▶ **About this task**
Every line in the records below with the string "enabled" needs to be copied out.

▶ **Material to process**
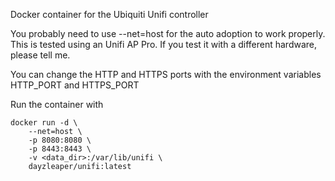 Docker container for the Ubiquiti Unifi controller

You probably need to use --net=host for the auto adoption to work properly.
This is tested using an Unifi AP Pro. If you test it with a different hardware,
please tell me.

You can change the HTTP and HTTPS ports with the environment variables
HTTP_PORT
and HTTPS_PORT

Run the container with
```
docker run -d \
	--net=host \
	-p 8080:8080 \
	-p 8443:8443 \
	-v <data_dir>:/var/lib/unifi \
	dayzleaper/unifi:latest
```
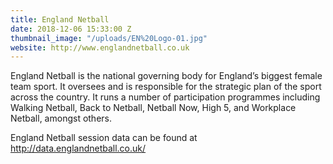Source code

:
 ```yaml
---
title: England Netball
date: 2018-12-06 15:33:00 Z
thumbnail_image: "/uploads/EN%20Logo-01.jpg"
website: http://www.englandnetball.co.uk
---
```


England Netball is the national governing body for England’s biggest female team sport. It oversees and is responsible for the strategic plan of the sport across the country. It runs a number of participation programmes including Walking Netball, Back to Netball, Netball Now, High 5, and Workplace Netball, amongst others.

England Netball session data can be found at http://data.englandnetball.co.uk/
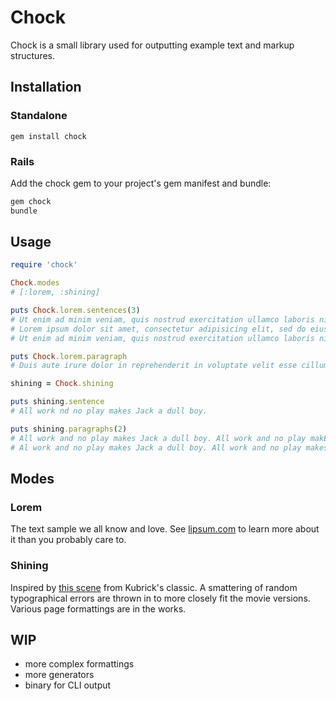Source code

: # Chock

Chock is a small library used for outputting example text and markup structures.

## Installation

### Standalone

`gem install chock`

### Rails

Add the chock gem to your project's gem manifest and bundle:

```bash
gem chock
bundle
```

## Usage

```ruby
require 'chock'

Chock.modes
# [:lorem, :shining]

puts Chock.lorem.sentences(3)
# Ut enim ad minim veniam, quis nostrud exercitation ullamco laboris nisi ut aliquip...
# Lorem ipsum dolor sit amet, consectetur adipisicing elit, sed do eiusmod tempor incididunt...
# Ut enim ad minim veniam, quis nostrud exercitation ullamco laboris nisi ut aliquip ex ea...

puts Chock.lorem.paragraph
# Duis aute irure dolor in reprehenderit in voluptate velit esse cillum dolore eu fugiat...

shining = Chock.shining

puts shining.sentence
# All work nd no play makes Jack a dull boy.

puts shining.paragraphs(2)
# All work and no play makes Jack a dull boy. All work and no play makEs Jack a dull boy...
# Al work and no play makes Jack a dull boy. All work and no play makes Jack a dull boy...
```

## Modes

### Lorem

The text sample we all know and love. See [lipsum.com](http://www.lipsum.com/) to learn more about it than you probably care to.

### Shining

Inspired by [this scene](http://www.youtube.com/watch?v=NgMdz2fe0CY) from Kubrick's classic. A smattering of random typographical errors are thrown in to more closely fit the movie versions. Various page formattings are in the works.

## WIP

- more complex formattings
- more generators
- binary for CLI output
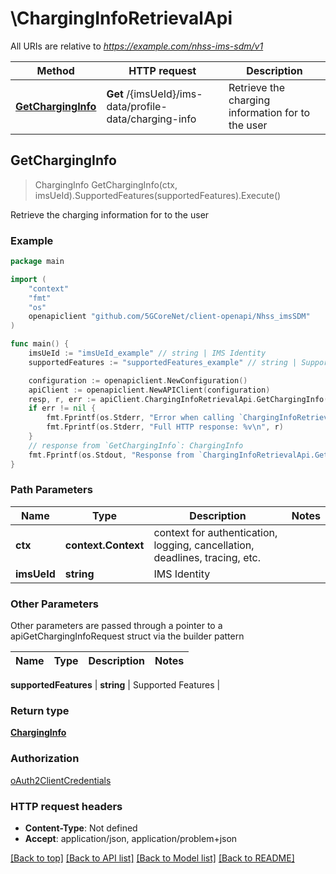 # \ChargingInfoRetrievalApi

All URIs are relative to *https://example.com/nhss-ims-sdm/v1*

Method | HTTP request | Description
------------- | ------------- | -------------
[**GetChargingInfo**](ChargingInfoRetrievalApi.md#GetChargingInfo) | **Get** /{imsUeId}/ims-data/profile-data/charging-info | Retrieve the charging information for to the user



## GetChargingInfo

> ChargingInfo GetChargingInfo(ctx, imsUeId).SupportedFeatures(supportedFeatures).Execute()

Retrieve the charging information for to the user

### Example

```go
package main

import (
    "context"
    "fmt"
    "os"
    openapiclient "github.com/5GCoreNet/client-openapi/Nhss_imsSDM"
)

func main() {
    imsUeId := "imsUeId_example" // string | IMS Identity
    supportedFeatures := "supportedFeatures_example" // string | Supported Features (optional)

    configuration := openapiclient.NewConfiguration()
    apiClient := openapiclient.NewAPIClient(configuration)
    resp, r, err := apiClient.ChargingInfoRetrievalApi.GetChargingInfo(context.Background(), imsUeId).SupportedFeatures(supportedFeatures).Execute()
    if err != nil {
        fmt.Fprintf(os.Stderr, "Error when calling `ChargingInfoRetrievalApi.GetChargingInfo``: %v\n", err)
        fmt.Fprintf(os.Stderr, "Full HTTP response: %v\n", r)
    }
    // response from `GetChargingInfo`: ChargingInfo
    fmt.Fprintf(os.Stdout, "Response from `ChargingInfoRetrievalApi.GetChargingInfo`: %v\n", resp)
}
```

### Path Parameters


Name | Type | Description  | Notes
------------- | ------------- | ------------- | -------------
**ctx** | **context.Context** | context for authentication, logging, cancellation, deadlines, tracing, etc.
**imsUeId** | **string** | IMS Identity | 

### Other Parameters

Other parameters are passed through a pointer to a apiGetChargingInfoRequest struct via the builder pattern


Name | Type | Description  | Notes
------------- | ------------- | ------------- | -------------

 **supportedFeatures** | **string** | Supported Features | 

### Return type

[**ChargingInfo**](ChargingInfo.md)

### Authorization

[oAuth2ClientCredentials](../README.md#oAuth2ClientCredentials)

### HTTP request headers

- **Content-Type**: Not defined
- **Accept**: application/json, application/problem+json

[[Back to top]](#) [[Back to API list]](../README.md#documentation-for-api-endpoints)
[[Back to Model list]](../README.md#documentation-for-models)
[[Back to README]](../README.md)

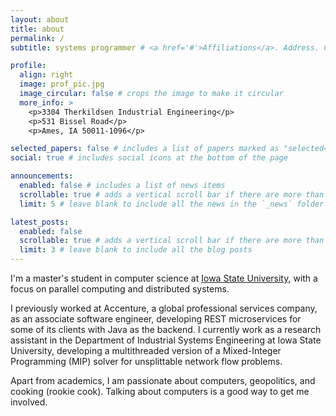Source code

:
 ```yaml
---
layout: about
title: about
permalink: /
subtitle: systems programmer # <a href='#'>Affiliations</a>. Address. Contacts. Motto. Etc.

profile:
  align: right
  image: prof_pic.jpg
  image_circular: false # crops the image to make it circular
  more_info: >
    <p>3304 Therkildsen Industrial Engineering</p>
    <p>531 Bissel Road</p>
    <p>Ames, IA 50011-1096</p>

selected_papers: false # includes a list of papers marked as "selected={true}"
social: true # includes social icons at the bottom of the page

announcements:
  enabled: false # includes a list of news items
  scrollable: true # adds a vertical scroll bar if there are more than 3 news items
  limit: 5 # leave blank to include all the news in the `_news` folder

latest_posts:
  enabled: false
  scrollable: true # adds a vertical scroll bar if there are more than 3 new posts items
  limit: 3 # leave blank to include all the blog posts
---
```


I'm a master's student in computer science at [Iowa State University](https://iastate.edu), with a focus on parallel computing and distributed systems. 

I previously worked at Accenture, a global professional services company, as an associate software engineer, developing REST microservices for some of its clients with Java as the backend. I currently work as a research assistant in the Department of Industrial Systems Engineering at Iowa State University, developing a multithreaded version of a Mixed-Integer Programming (MIP) solver for unsplittable network flow problems.

Apart from academics, I am passionate about computers, geopolitics, and cooking (rookie cook). Talking about computers is a good way to get me involved.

▶ **Answer box**
  enabled: false # includes a list of news items
  enabled: false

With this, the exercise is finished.